### [TASK STATEMENT]
Work out how many lines in the listing below include the word "users"; answer with the number alone.

### [DATA SHOWN]
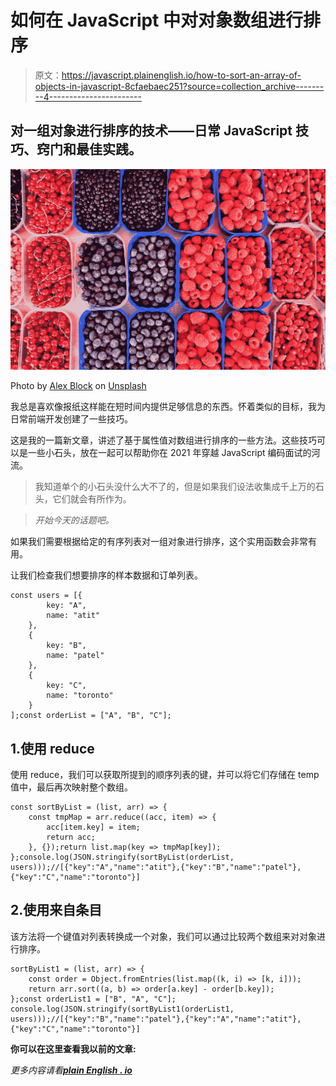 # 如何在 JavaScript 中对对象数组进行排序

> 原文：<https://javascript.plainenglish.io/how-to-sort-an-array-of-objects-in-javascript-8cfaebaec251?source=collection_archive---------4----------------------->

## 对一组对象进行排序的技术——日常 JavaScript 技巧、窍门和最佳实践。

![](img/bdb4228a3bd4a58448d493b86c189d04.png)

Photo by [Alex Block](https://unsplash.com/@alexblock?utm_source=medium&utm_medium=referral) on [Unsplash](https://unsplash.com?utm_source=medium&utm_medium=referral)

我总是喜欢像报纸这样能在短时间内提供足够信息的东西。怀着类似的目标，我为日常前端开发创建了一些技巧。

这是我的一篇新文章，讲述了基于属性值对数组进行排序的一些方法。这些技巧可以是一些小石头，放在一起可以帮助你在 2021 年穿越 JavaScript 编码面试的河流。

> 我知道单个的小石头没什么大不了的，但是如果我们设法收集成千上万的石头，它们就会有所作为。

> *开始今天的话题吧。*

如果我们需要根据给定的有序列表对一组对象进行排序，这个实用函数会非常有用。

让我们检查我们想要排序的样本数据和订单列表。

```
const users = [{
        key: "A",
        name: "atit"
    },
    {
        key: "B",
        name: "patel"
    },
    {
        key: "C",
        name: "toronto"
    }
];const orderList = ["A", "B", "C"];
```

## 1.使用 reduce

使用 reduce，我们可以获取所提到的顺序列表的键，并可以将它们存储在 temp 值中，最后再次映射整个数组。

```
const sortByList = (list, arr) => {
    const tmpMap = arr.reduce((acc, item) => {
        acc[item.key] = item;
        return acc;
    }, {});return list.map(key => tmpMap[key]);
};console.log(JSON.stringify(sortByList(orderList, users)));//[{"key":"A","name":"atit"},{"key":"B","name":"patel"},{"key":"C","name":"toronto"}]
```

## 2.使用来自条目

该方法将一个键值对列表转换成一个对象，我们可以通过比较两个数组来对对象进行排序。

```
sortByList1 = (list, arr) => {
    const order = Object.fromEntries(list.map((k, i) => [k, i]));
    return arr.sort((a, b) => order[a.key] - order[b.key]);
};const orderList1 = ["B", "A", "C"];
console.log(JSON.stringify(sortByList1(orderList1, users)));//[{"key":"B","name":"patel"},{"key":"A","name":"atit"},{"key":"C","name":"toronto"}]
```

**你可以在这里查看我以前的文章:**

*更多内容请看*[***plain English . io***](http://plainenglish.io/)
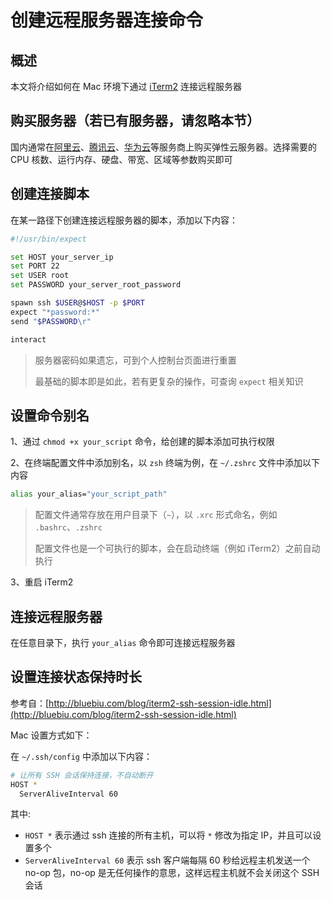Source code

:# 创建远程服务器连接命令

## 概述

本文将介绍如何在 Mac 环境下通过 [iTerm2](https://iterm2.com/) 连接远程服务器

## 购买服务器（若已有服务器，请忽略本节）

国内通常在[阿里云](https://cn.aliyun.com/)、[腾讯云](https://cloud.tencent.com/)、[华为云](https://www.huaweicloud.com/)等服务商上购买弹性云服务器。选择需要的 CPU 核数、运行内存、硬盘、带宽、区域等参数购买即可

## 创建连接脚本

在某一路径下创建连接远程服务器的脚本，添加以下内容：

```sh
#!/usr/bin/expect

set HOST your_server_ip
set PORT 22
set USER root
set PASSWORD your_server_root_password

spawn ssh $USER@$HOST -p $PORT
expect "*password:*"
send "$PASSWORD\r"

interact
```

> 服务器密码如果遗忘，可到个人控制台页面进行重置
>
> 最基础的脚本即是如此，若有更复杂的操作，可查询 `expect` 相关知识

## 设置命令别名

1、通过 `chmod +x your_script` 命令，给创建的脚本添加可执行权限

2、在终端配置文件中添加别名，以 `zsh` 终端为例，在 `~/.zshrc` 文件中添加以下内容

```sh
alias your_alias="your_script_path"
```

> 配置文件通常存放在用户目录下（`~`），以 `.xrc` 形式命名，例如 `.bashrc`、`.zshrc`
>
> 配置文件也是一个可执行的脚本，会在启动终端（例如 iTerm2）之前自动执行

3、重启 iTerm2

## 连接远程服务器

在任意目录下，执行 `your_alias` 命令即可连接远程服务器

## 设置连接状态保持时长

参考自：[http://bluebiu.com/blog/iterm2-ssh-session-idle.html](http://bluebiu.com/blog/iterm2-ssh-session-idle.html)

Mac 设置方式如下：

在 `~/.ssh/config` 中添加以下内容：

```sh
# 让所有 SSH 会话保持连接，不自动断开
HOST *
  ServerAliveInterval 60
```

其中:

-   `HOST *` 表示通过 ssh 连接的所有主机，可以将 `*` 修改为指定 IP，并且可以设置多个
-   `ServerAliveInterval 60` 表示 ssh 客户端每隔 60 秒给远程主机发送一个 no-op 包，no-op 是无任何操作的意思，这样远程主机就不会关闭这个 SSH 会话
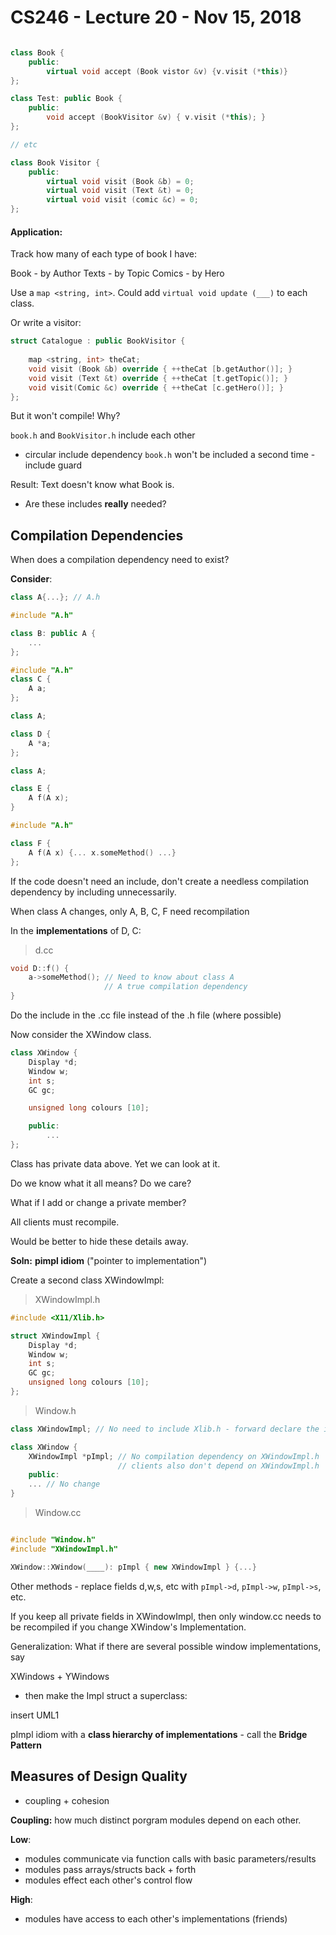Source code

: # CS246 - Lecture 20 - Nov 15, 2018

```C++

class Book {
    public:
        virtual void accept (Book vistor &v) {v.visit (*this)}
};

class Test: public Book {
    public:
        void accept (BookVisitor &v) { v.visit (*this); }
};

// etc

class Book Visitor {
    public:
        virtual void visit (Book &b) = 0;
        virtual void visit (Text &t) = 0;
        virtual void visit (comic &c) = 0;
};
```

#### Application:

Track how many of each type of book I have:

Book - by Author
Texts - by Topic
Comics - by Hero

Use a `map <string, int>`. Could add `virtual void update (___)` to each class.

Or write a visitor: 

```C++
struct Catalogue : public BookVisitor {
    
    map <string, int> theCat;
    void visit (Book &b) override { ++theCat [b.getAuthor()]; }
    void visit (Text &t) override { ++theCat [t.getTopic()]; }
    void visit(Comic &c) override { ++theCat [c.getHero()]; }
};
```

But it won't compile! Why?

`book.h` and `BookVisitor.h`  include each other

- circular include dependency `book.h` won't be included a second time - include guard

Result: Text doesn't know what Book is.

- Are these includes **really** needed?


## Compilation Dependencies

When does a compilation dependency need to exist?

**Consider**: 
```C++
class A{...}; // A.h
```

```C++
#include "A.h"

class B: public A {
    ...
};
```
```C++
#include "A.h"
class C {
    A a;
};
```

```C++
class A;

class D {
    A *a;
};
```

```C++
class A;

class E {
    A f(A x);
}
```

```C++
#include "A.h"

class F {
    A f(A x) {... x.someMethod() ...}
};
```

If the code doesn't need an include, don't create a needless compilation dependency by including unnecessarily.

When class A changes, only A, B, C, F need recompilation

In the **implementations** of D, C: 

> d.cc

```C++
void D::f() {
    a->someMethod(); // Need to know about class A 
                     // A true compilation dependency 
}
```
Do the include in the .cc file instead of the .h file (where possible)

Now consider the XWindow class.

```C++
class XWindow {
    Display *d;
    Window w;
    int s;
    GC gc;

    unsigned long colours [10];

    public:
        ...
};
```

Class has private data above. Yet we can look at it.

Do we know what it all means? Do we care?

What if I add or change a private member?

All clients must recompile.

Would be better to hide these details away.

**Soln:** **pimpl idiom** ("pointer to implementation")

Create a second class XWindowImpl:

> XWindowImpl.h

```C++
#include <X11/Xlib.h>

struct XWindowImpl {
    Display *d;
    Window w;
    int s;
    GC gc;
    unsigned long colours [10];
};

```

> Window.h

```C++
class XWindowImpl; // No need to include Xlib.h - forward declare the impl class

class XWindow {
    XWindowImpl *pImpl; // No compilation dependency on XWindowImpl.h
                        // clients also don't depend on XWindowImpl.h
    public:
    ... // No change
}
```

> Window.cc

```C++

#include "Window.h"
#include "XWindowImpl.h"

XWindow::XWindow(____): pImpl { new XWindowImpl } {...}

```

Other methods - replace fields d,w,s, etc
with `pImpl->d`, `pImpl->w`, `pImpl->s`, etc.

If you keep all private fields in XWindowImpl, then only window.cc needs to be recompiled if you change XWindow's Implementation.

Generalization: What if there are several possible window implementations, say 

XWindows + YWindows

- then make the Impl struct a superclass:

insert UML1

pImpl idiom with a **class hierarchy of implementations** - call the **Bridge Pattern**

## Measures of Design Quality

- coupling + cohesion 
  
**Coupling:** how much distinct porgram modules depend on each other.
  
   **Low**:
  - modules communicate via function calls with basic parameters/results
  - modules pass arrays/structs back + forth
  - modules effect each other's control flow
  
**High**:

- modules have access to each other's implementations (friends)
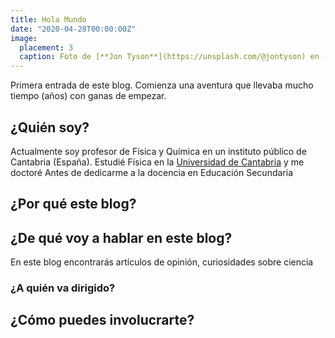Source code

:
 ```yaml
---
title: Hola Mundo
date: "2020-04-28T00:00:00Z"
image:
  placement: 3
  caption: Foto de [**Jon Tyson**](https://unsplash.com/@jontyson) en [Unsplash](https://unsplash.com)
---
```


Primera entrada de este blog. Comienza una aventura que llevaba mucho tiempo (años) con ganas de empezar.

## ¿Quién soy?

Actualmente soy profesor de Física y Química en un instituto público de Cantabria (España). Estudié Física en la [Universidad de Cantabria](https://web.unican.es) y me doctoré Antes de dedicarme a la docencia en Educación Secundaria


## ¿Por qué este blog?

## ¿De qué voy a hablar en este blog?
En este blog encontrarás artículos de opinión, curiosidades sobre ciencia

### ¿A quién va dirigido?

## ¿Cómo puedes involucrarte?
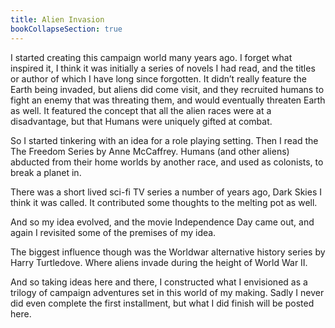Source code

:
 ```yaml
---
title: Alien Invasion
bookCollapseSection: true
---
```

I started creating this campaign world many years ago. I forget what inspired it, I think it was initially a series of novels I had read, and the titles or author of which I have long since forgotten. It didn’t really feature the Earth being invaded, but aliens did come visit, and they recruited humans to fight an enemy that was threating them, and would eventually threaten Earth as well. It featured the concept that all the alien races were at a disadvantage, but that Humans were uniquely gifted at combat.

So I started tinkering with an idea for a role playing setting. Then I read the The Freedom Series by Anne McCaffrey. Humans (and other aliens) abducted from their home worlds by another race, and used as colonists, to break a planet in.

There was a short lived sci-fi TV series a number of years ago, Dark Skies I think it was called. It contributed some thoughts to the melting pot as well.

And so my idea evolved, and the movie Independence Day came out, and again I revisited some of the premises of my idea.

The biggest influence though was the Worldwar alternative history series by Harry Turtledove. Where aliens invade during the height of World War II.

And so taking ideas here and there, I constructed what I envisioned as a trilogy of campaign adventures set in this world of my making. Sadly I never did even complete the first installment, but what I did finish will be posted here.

### [COMPLETED EXERCISE]
3